• [ABOUT THIS TASK] Give the records below again, word for word. No pictures belong in the copy.

• [Records contained in a dataset]

———

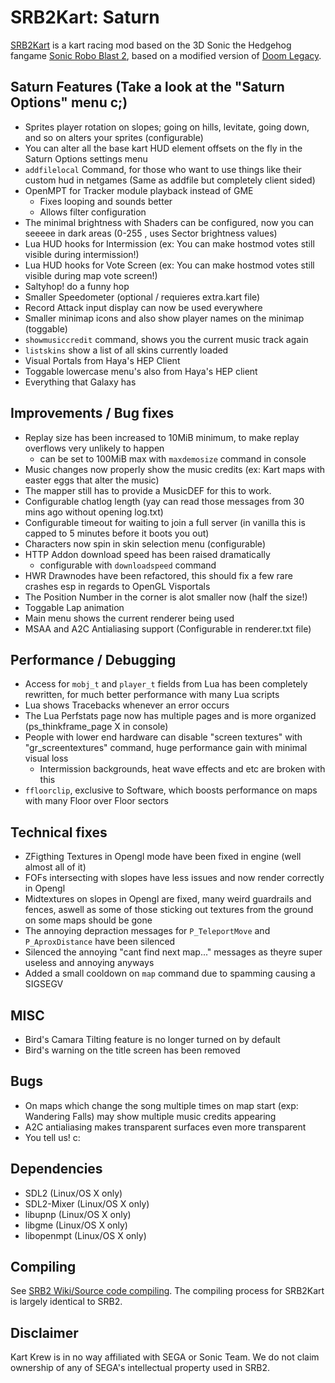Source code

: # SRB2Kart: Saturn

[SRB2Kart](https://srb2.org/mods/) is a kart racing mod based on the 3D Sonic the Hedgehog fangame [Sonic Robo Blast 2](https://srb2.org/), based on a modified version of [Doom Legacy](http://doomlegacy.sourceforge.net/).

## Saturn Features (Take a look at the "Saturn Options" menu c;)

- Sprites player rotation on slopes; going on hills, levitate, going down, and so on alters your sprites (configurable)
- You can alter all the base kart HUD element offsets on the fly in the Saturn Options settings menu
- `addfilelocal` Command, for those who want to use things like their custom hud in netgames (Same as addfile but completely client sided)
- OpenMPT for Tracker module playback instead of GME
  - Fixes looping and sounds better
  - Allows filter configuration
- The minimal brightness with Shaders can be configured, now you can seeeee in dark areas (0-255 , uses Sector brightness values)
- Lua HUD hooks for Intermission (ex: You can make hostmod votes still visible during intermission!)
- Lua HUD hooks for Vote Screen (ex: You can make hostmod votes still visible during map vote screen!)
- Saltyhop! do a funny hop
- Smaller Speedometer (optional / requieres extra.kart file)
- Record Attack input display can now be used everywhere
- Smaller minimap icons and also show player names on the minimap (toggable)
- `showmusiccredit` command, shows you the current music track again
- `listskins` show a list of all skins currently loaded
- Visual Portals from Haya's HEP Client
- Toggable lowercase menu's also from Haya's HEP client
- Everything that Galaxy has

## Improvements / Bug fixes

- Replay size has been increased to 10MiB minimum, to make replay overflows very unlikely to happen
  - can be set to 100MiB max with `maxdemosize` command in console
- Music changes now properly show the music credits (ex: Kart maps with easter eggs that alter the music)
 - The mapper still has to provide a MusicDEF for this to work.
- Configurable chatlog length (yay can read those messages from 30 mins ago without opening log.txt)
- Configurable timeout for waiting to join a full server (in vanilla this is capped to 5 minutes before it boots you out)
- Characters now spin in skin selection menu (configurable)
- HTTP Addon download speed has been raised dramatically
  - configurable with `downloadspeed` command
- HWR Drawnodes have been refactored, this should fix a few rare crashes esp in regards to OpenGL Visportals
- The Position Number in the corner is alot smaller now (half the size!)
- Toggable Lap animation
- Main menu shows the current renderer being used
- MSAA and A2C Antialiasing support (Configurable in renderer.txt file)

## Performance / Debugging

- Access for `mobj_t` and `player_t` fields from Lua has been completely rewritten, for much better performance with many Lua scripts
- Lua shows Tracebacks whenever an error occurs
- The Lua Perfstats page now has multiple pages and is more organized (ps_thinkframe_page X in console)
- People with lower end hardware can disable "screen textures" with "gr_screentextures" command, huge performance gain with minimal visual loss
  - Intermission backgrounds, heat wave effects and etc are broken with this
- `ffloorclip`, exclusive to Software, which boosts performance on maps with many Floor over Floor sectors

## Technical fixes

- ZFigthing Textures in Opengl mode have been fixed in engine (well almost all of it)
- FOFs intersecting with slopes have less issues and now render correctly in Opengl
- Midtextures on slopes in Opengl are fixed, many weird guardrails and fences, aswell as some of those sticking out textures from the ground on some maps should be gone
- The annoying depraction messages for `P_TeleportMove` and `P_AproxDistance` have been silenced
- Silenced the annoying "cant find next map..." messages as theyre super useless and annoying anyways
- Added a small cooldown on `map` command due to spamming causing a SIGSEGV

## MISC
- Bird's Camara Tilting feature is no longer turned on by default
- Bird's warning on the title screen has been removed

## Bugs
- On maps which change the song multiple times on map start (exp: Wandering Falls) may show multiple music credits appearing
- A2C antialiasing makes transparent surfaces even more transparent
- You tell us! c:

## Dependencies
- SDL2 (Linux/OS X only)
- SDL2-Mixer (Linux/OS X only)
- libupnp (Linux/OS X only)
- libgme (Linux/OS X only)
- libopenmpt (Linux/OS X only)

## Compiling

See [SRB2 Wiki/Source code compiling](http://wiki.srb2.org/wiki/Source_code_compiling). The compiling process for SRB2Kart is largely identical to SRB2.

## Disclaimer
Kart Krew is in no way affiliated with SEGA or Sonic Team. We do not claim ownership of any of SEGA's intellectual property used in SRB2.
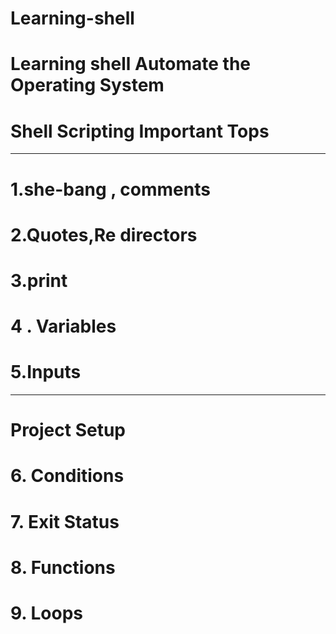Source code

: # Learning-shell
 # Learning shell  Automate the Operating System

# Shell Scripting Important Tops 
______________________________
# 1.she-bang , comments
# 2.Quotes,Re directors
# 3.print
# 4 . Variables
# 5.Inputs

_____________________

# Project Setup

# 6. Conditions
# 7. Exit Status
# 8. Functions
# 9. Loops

———

• [RESULT OF THIS TASK]
Source code

: # SRB2Kart: Saturn

[SRB2Kart](https://srb2.org/mods/) is a kart racing mod based on the 3D Sonic the Hedgehog fangame [Sonic Robo Blast 2](https://srb2.org/), based on a modified version of [Doom Legacy](http://doomlegacy.sourceforge.net/).

## Saturn Features (Take a look at the "Saturn Options" menu c;)

- Sprites player rotation on slopes; going on hills, levitate, going down, and so on alters your sprites (configurable)
- You can alter all the base kart HUD element offsets on the fly in the Saturn Options settings menu
- `addfilelocal` Command, for those who want to use things like their custom hud in netgames (Same as addfile but completely client sided)
- OpenMPT for Tracker module playback instead of GME
  - Fixes looping and sounds better
  - Allows filter configuration
- The minimal brightness with Shaders can be configured, now you can seeeee in dark areas (0-255 , uses Sector brightness values)
- Lua HUD hooks for Intermission (ex: You can make hostmod votes still visible during intermission!)
- Lua HUD hooks for Vote Screen (ex: You can make hostmod votes still visible during map vote screen!)
- Saltyhop! do a funny hop
- Smaller Speedometer (optional / requieres extra.kart file)
- Record Attack input display can now be used everywhere
- Smaller minimap icons and also show player names on the minimap (toggable)
- `showmusiccredit` command, shows you the current music track again
- `listskins` show a list of all skins currently loaded
- Visual Portals from Haya's HEP Client
- Toggable lowercase menu's also from Haya's HEP client
- Everything that Galaxy has

## Improvements / Bug fixes

- Replay size has been increased to 10MiB minimum, to make replay overflows very unlikely to happen
  - can be set to 100MiB max with `maxdemosize` command in console
- Music changes now properly show the music credits (ex: Kart maps with easter eggs that alter the music)
 - The mapper still has to provide a MusicDEF for this to work.
- Configurable chatlog length (yay can read those messages from 30 mins ago without opening log.txt)
- Configurable timeout for waiting to join a full server (in vanilla this is capped to 5 minutes before it boots you out)
- Characters now spin in skin selection menu (configurable)
- HTTP Addon download speed has been raised dramatically
  - configurable with `downloadspeed` command
- HWR Drawnodes have been refactored, this should fix a few rare crashes esp in regards to OpenGL Visportals
- The Position Number in the corner is alot smaller now (half the size!)
- Toggable Lap animation
- Main menu shows the current renderer being used
- MSAA and A2C Antialiasing support (Configurable in renderer.txt file)

## Performance / Debugging

- Access for `mobj_t` and `player_t` fields from Lua has been completely rewritten, for much better performance with many Lua scripts
- Lua shows Tracebacks whenever an error occurs
- The Lua Perfstats page now has multiple pages and is more organized (ps_thinkframe_page X in console)
- People with lower end hardware can disable "screen textures" with "gr_screentextures" command, huge performance gain with minimal visual loss
  - Intermission backgrounds, heat wave effects and etc are broken with this
- `ffloorclip`, exclusive to Software, which boosts performance on maps with many Floor over Floor sectors

## Technical fixes

- ZFigthing Textures in Opengl mode have been fixed in engine (well almost all of it)
- FOFs intersecting with slopes have less issues and now render correctly in Opengl
- Midtextures on slopes in Opengl are fixed, many weird guardrails and fences, aswell as some of those sticking out textures from the ground on some maps should be gone
- The annoying depraction messages for `P_TeleportMove` and `P_AproxDistance` have been silenced
- Silenced the annoying "cant find next map..." messages as theyre super useless and annoying anyways
- Added a small cooldown on `map` command due to spamming causing a SIGSEGV

## MISC
- Bird's Camara Tilting feature is no longer turned on by default
- Bird's warning on the title screen has been removed

## Bugs
- On maps which change the song multiple times on map start (exp: Wandering Falls) may show multiple music credits appearing
- A2C antialiasing makes transparent surfaces even more transparent
- You tell us! c:

## Dependencies
- SDL2 (Linux/OS X only)
- SDL2-Mixer (Linux/OS X only)
- libupnp (Linux/OS X only)
- libgme (Linux/OS X only)
- libopenmpt (Linux/OS X only)

## Compiling

See [SRB2 Wiki/Source code compiling](http://wiki.srb2.org/wiki/Source_code_compiling). The compiling process for SRB2Kart is largely identical to SRB2.

## Disclaimer
Kart Krew is in no way affiliated with SEGA or Sonic Team. We do not claim ownership of any of SEGA's intellectual property used in SRB2.
Source code

: # Learning-shell
 # Learning shell  Automate the Operating System

# Shell Scripting Important Tops 
______________________________
# 1.she-bang , comments
# 2.Quotes,Re directors
# 3.print
# 4 . Variables
# 5.Inputs

_____________________

# Project Setup

# 6. Conditions
# 7. Exit Status
# 8. Functions
# 9. Loops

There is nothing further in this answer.